Хуркулух добросовестно осмыслила слова эльфа, но не поняла.
– Которая выбрала тебя? – на всякий случай уточнила она.
– Н-нет, это я… – довольно неуклюже пояснил Финрод, понимая, что с точки зрения Хуркулух, несет полнейшую чушь – Мне она нравится. Ее чувства мне неизвестны… – сказал он и погрустнел. Безжалостная мысль наконец-то оформилась в слова, и от этого стало очень холодно…
– Тогда отчего же ты не пошел в стойбище, где она живет, и не бился за нее? – возмутилась такой нерешительностью Хуркулух. – Зачем ты к нам-то пришел, если знал, что той женщины здесь все равно нет?
Права… она снова права, эта маленькая орчиха. Пусть на свой лад, пусть просто и бесхитростно, но права… Эру всемогущий, ну почему у забытого Тобою народа все настолько проще! Голоден – ешь, ненавидишь – ударь, хочешь – протяни руку и возьми…
– Ее стойбище очень далеко… – невесело хмыкнул Фелагунд, – Нас разделяют лиги морских просторов и древнее проклятие, тяготеющее над моим родом. Мне никогда не вернуться назад…
Финрод низко склонил голову, и пепельно-серебристые пряди скрыли его лицо. Обидевшаяся было орчиха ощутила нечто вроде сострадания. Она спрыгнула с бревна, и, встав перед своим избранником, осторожно коснулась его волос.
– Что? – Фелагунд вынырнул из пучины горестных воспоминаний так неожиданно, что едва не упал с дерева.
– Пойдем! – улыбнулась Хуркулух, привставая на цыпочки.
– Пойдем! – легко согласился эльф, спрыгивая в траву.

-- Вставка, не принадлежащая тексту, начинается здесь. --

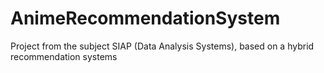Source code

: # AnimeRecommendationSystem
Project from the subject SIAP (Data Analysis Systems), based on a hybrid recommendation systems
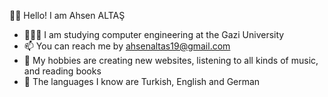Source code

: 👋🏻 Hello! I am Ahsen ALTAŞ
- 👩🏻‍🎓 I am studying computer engineering at the Gazi University
- 📫 You can reach me by ahsenaltas19@gmail.com
- 🎸 My hobbies are creating new websites, listening to all kinds of music, and reading books
- 👅 The languages I know are Turkish, English and German
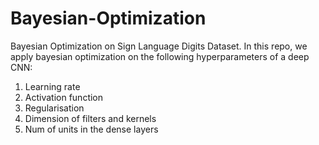 # Bayesian-Optimization
Bayesian Optimization on Sign Language Digits Dataset.
In this repo, we apply bayesian optimization on the following hyperparameters of a deep CNN:
<ol>
  <li> Learning rate </li>
  <li> Activation function </li>
  <li> Regularisation </li>
  <li> Dimension of filters and kernels </li>
  <li> Num of units in the dense layers </li>
</ol>

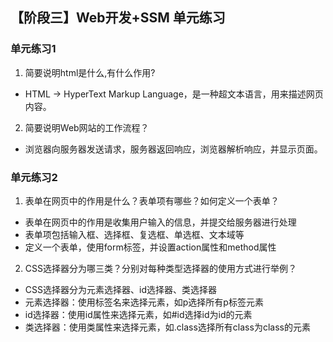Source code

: ## 【阶段三】Web开发+SSM 单元练习

### 单元练习1
1. 简要说明html是什么,有什么作用?
- HTML -> HyperText Markup Language，是一种超文本语言，用来描述网页内容。

2. 简要说明Web网站的工作流程？
- 浏览器向服务器发送请求，服务器返回响应，浏览器解析响应，并显示页面。

### 单元练习2
1. 表单在网页中的作用是什么？表单项有哪些？如何定义一个表单？
- 表单在网页中的作用是收集用户输入的信息，并提交给服务器进行处理
- 表单项包括输入框、选择框、复选框、单选框、文本域等
- 定义一个表单，使用form标签，并设置action属性和method属性

2. CSS选择器分为哪三类？分别对每种类型选择器的使用方式进行举例？
- CSS选择器分为元素选择器、id选择器、类选择器
- 元素选择器：使用标签名来选择元素，如p选择所有p标签元素
- id选择器：使用id属性来选择元素，如#id选择id为id的元素
- 类选择器：使用类属性来选择元素，如.class选择所有class为class的元素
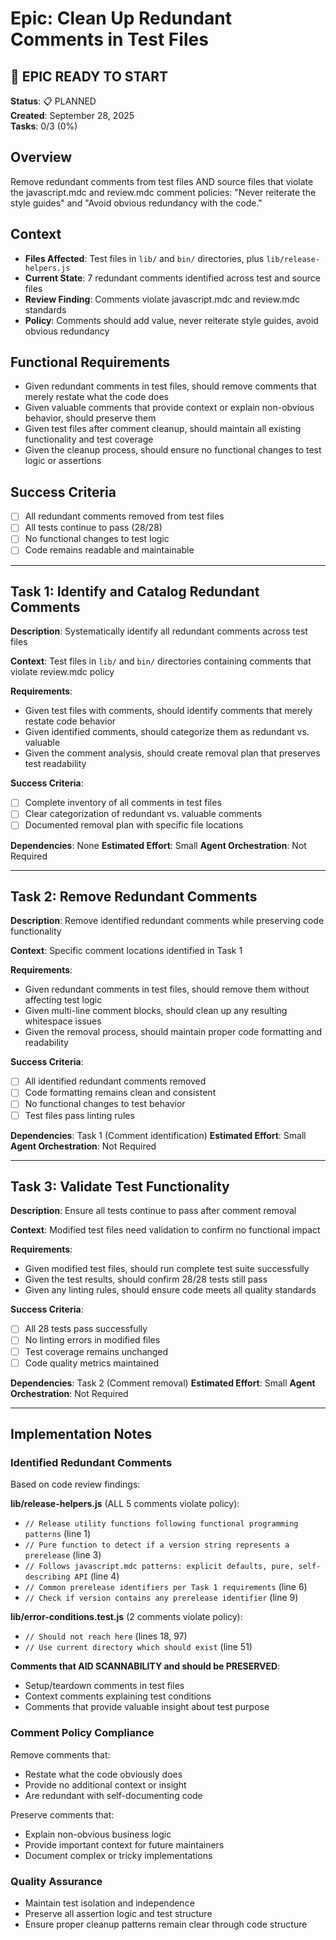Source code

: # Epic: Clean Up Redundant Comments in Test Files

## 🎯 **EPIC READY TO START**

**Status**: 📋 PLANNED  
**Created**: September 28, 2025  
**Tasks**: 0/3 (0%)

## Overview

Remove redundant comments from test files AND source files that violate the javascript.mdc and review.mdc comment policies: "Never reiterate the style guides" and "Avoid obvious redundancy with the code."

## Context

- **Files Affected**: Test files in `lib/` and `bin/` directories, plus `lib/release-helpers.js`
- **Current State**: 7 redundant comments identified across test and source files
- **Review Finding**: Comments violate javascript.mdc and review.mdc standards
- **Policy**: Comments should add value, never reiterate style guides, avoid obvious redundancy

## Functional Requirements

- Given redundant comments in test files, should remove comments that merely restate what the code does
- Given valuable comments that provide context or explain non-obvious behavior, should preserve them
- Given test files after comment cleanup, should maintain all existing functionality and test coverage
- Given the cleanup process, should ensure no functional changes to test logic or assertions

## Success Criteria

- [ ] All redundant comments removed from test files
- [ ] All tests continue to pass (28/28)
- [ ] No functional changes to test logic
- [ ] Code remains readable and maintainable

---

## Task 1: Identify and Catalog Redundant Comments

**Description**: Systematically identify all redundant comments across test files

**Context**: Test files in `lib/` and `bin/` directories containing comments that violate review.mdc policy

**Requirements**:

- Given test files with comments, should identify comments that merely restate code behavior
- Given identified comments, should categorize them as redundant vs. valuable
- Given the comment analysis, should create removal plan that preserves test readability

**Success Criteria**:

- [ ] Complete inventory of all comments in test files
- [ ] Clear categorization of redundant vs. valuable comments
- [ ] Documented removal plan with specific file locations

**Dependencies**: None
**Estimated Effort**: Small
**Agent Orchestration**: Not Required

---

## Task 2: Remove Redundant Comments

**Description**: Remove identified redundant comments while preserving code functionality

**Context**: Specific comment locations identified in Task 1

**Requirements**:

- Given redundant comments in test files, should remove them without affecting test logic
- Given multi-line comment blocks, should clean up any resulting whitespace issues
- Given the removal process, should maintain proper code formatting and readability

**Success Criteria**:

- [ ] All identified redundant comments removed
- [ ] Code formatting remains clean and consistent
- [ ] No functional changes to test behavior
- [ ] Test files pass linting rules

**Dependencies**: Task 1 (Comment identification)
**Estimated Effort**: Small
**Agent Orchestration**: Not Required

---

## Task 3: Validate Test Functionality

**Description**: Ensure all tests continue to pass after comment removal

**Context**: Modified test files need validation to confirm no functional impact

**Requirements**:

- Given modified test files, should run complete test suite successfully
- Given the test results, should confirm 28/28 tests still pass
- Given any linting rules, should ensure code meets all quality standards

**Success Criteria**:

- [ ] All 28 tests pass successfully
- [ ] No linting errors in modified files
- [ ] Test coverage remains unchanged
- [ ] Code quality metrics maintained

**Dependencies**: Task 2 (Comment removal)
**Estimated Effort**: Small
**Agent Orchestration**: Not Required

---

## Implementation Notes

### Identified Redundant Comments

Based on code review findings:

**lib/release-helpers.js** (ALL 5 comments violate policy):

- `// Release utility functions following functional programming patterns` (line 1)
- `// Pure function to detect if a version string represents a prerelease` (line 3)
- `// Follows javascript.mdc patterns: explicit defaults, pure, self-describing API` (line 4)
- `// Common prerelease identifiers per Task 1 requirements` (line 6)
- `// Check if version contains any prerelease identifier` (line 9)

**lib/error-conditions.test.js** (2 comments violate policy):

- `// Should not reach here` (lines 18, 97)
- `// Use current directory which should exist` (line 51)

**Comments that AID SCANNABILITY and should be PRESERVED**:

- Setup/teardown comments in test files
- Context comments explaining test conditions
- Comments that provide valuable insight about test purpose

### Comment Policy Compliance

Remove comments that:

- Restate what the code obviously does
- Provide no additional context or insight
- Are redundant with self-documenting code

Preserve comments that:

- Explain non-obvious business logic
- Provide important context for future maintainers
- Document complex or tricky implementations

### Quality Assurance

- Maintain test isolation and independence
- Preserve all assertion logic and test structure
- Ensure proper cleanup patterns remain clear through code structure

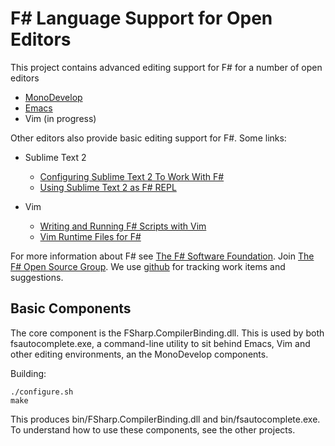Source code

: # F# Language Support for Open Editors

This project contains advanced editing support for F# for a number of open editors
* [MonoDevelop](monodevelop/README.md)
* [Emacs](emacs/README.md)
* Vim (in progress)

Other editors also provide basic editing support for F#. Some links:

* Sublime Text 2
  * [Configuring Sublime Text 2 To Work With F#](http://onor.io/2012/01/26/configuring-sublime-text-2-to-work-with-fsharp/)
  * [Using Sublime Text 2 as F# REPL](http://blog.kulman.sk/using-sublime-text-2-as-f-repl/)

* Vim
  * [Writing and Running F# Scripts with Vim](http://juliankay.com/development/writing-and-running-f-scripts-with-vim/)
  * [Vim Runtime Files for F#](https://github.com/kongo2002/fsharp-vim)

For more information about F# see [The F# Software Foundation](http://fsharp.org). Join [The F# Open Source Group](http://fsharp.github.com). We use [github](https://github.com/fsharp/fsharpbinding) for tracking work items and suggestions.

## Basic Components

The core component is the FSharp.CompilerBinding.dll. This is used by both fsautocomplete.exe, a command-line utility to sit behind Emacs, Vim and other editing environments, an the MonoDevelop components.

Building:

	./configure.sh
	make

This produces bin/FSharp.CompilerBinding.dll and bin/fsautocomplete.exe. To understand how to use these components, see the other projects.

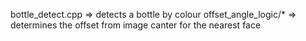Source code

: bottle_detect.cpp => detects a bottle by colour
offset_angle_logic/* => determines the offset from image canter for the nearest face
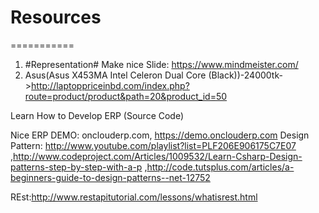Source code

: # Resources
===========
1. #Representation#
  Make nice Slide: https://www.mindmeister.com/
2. Asus(Asus X453MA Intel Celeron Dual Core (Black))-24000tk->http://laptoppriceinbd.com/index.php?route=product/product&path=20&product_id=50

Learn How to Develop ERP (Source Code)

Nice ERP DEMO: onclouderp.com, https://demo.onclouderp.com
Design Pattern: http://www.youtube.com/playlist?list=PLF206E906175C7E07
,http://www.codeproject.com/Articles/1009532/Learn-Csharp-Design-patterns-step-by-step-with-a-p
,http://code.tutsplus.com/articles/a-beginners-guide-to-design-patterns--net-12752


REst:http://www.restapitutorial.com/lessons/whatisrest.html
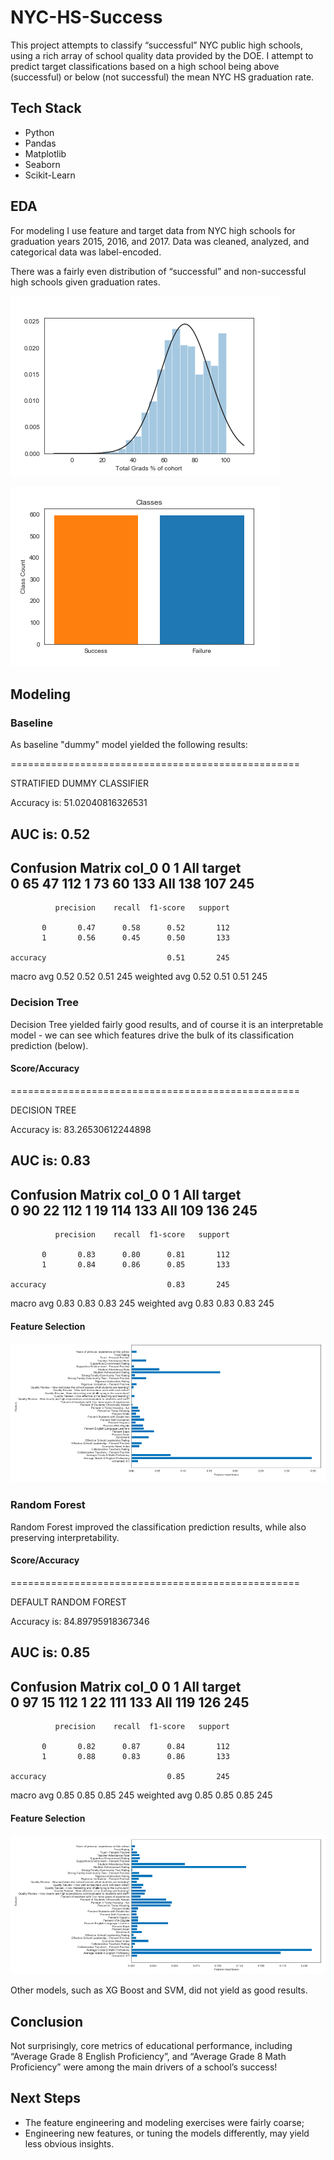 # NYC-HS-Success

This project attempts to classify “successful” NYC public high schools, using a rich array of school quality data provided by the DOE.  I attempt to predict target classifications based on a high school being above (successful) or below (not successful) the mean NYC HS graduation rate.

## Tech Stack
- Python
- Pandas
- Matplotlib
- Seaborn
- Scikit-Learn

## EDA
For modeling I use feature and target data from NYC high schools for graduation years 2015, 2016, and 2017.  Data was cleaned, analyzed, and categorical data was label-encoded.

There was a fairly even distribution of “successful” and non-successful high schools given graduation rates.

![](/plots/target_dist.png)

![](/plots/class_count.png)

## Modeling

### Baseline

As baseline "dummy" model yielded the following results:


==================================================

STRATIFIED DUMMY CLASSIFIER


Accuracy is: 51.02040816326531

AUC is: 0.52
--------------------------------------------------
Confusion Matrix
col_0     0    1  All
target               
0        65   47  112
1        73   60  133
All     138  107  245
--------------------------------------------------
              precision    recall  f1-score   support

           0       0.47      0.58      0.52       112
           1       0.56      0.45      0.50       133

    accuracy                           0.51       245
   macro avg       0.52      0.52      0.51       245
weighted avg       0.52      0.51      0.51       245


### Decision Tree

Decision Tree yielded fairly good results, and of course it is an interpretable model - we can see which features drive the bulk of its classification prediction (below).

#### Score/Accuracy

==================================================

DECISION TREE


Accuracy is: 83.26530612244898

AUC is: 0.83
--------------------------------------------------
Confusion Matrix
col_0     0    1  All
target               
0        90   22  112
1        19  114  133
All     109  136  245
--------------------------------------------------
              precision    recall  f1-score   support

           0       0.83      0.80      0.81       112
           1       0.84      0.86      0.85       133

    accuracy                           0.83       245
   macro avg       0.83      0.83      0.83       245
weighted avg       0.83      0.83      0.83       245

#### Feature Selection
![](/plots/tree_features.png)


### Random Forest

Random Forest improved the classification prediction results, while also preserving interpretability.

#### Score/Accuracy

==================================================

DEFAULT RANDOM FOREST


Accuracy is: 84.89795918367346

AUC is: 0.85
--------------------------------------------------
Confusion Matrix
col_0     0    1  All
target               
0        97   15  112
1        22  111  133
All     119  126  245
--------------------------------------------------
              precision    recall  f1-score   support

           0       0.82      0.87      0.84       112
           1       0.88      0.83      0.86       133

    accuracy                           0.85       245
   macro avg       0.85      0.85      0.85       245
weighted avg       0.85      0.85      0.85       245


#### Feature Selection
![](/plots/forest.png)


Other models, such as XG Boost and SVM, did not yield as good results.

## Conclusion

Not surprisingly, core metrics of educational performance, including “Average Grade 8 English Proficiency”, and “Average Grade 8 Math Proficiency” were among the main drivers of a school’s success!

## Next Steps
- The feature engineering and modeling exercises were fairly coarse; 
- Engineering new features, or tuning the models differently, may yield less obvious insights.
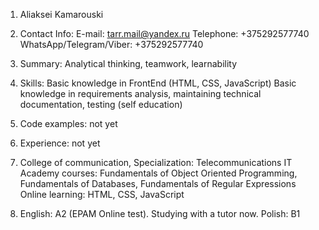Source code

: 1. Aliaksei Kamarouski

2. Contact Info:
   E-mail:	tarr.mail@yandex.ru
   Telephone:	+375292577740
   WhatsApp/Telegram/Viber: +375292577740

3. Summary:
   Analytical thinking, teamwork, learnability

4. Skills:
   Basic knowledge in FrontEnd (HTML, CSS, JavaScript)
   Basic knowledge in requirements analysis, maintaining technical documentation, testing (self education)

5. Code examples:
   not yet

6. Experience:
   not yet

7. College of communication, Specialization: Telecommunications
   IT Academy courses: Fundamentals of Object Oriented Programming, Fundamentals of Databases, Fundamentals of Regular Expressions
   Online learning: HTML, CSS, JavaScript

8. English: A2 (EPAM Online test). Studying with a tutor now.
   Polish: B1
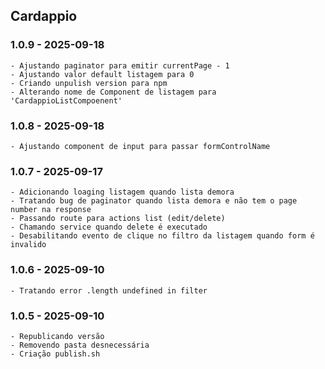 ## Cardappio

### 1.0.9 - 2025-09-18
    - Ajustando paginator para emitir currentPage - 1
    - Ajustando valor default listagem para 0
    - Criando unpulish version para npm
    - Alterando nome de Component de listagem para 'CardappioListCompoenent'

### 1.0.8 - 2025-09-18
    - Ajustando component de input para passar formControlName

### 1.0.7 - 2025-09-17
    - Adicionando loaging listagem quando lista demora
    - Tratando bug de paginator quando lista demora e não tem o page number na response
    - Passando route para actions list (edit/delete)
    - Chamando service quando delete é executado
    - Desabilitando evento de clique no filtro da listagem quando form é invalido

### 1.0.6 - 2025-09-10
    - Tratando error .length undefined in filter

### 1.0.5 - 2025-09-10
    - Republicando versão 
    - Removendo pasta desnecessária
    - Criação publish.sh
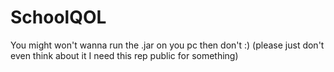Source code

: # SchoolQOL

You might won't wanna run the .jar on you pc then don't :) (please just don't even think about it I need this rep public for something)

Идти было недалеко, но покрытые росой кусты в считанные мгновения промочили всю одежду до нитки. Плащ так и вовсе выжимать можно было. Изрядно замерзший Финрод обрадовался теплому шатру так, как, должно быть, не радовался во времен печально известного похода через Хэлкарэссэ. Шустрая хозяйка юркнула под полог первой, а когда Финрод переступил порог, согнувшись при этом в три погибели, то почувствовал, как чьи-то руки стаскивают с него плащ.
– Эй, не стоит…. – смущенно попытался возразить он, и столкнулся нос к носу с Хуркулух.
– Ты же промок, – с легкой укоризной заметила она, – На вот, переоденься! – и протянула государю Нарготронда безрукавку мехом внутрь. Финрод просветлел лицом, и сбросил осточертевший плащ, тяжелый от напитавшей ткань воды точно дубовая колода. Безрукавка оказалась слишком широка в плечах и проймах, однако не рискуя испытывать судьбу, эльф завязал все без исключения тесемки. Пока он переодевался, орчиха гремела какими-то горшками и мисками, заслонившись рукой от жара очага, снимала с него булькающий котелок, и при всей этой занятости – Финрод был просто уверен – нахально подглядывала за процессом переодевания. Фелагунд, краснея, одернул безрукавку, что же касается брюк – так и остался в мокрых.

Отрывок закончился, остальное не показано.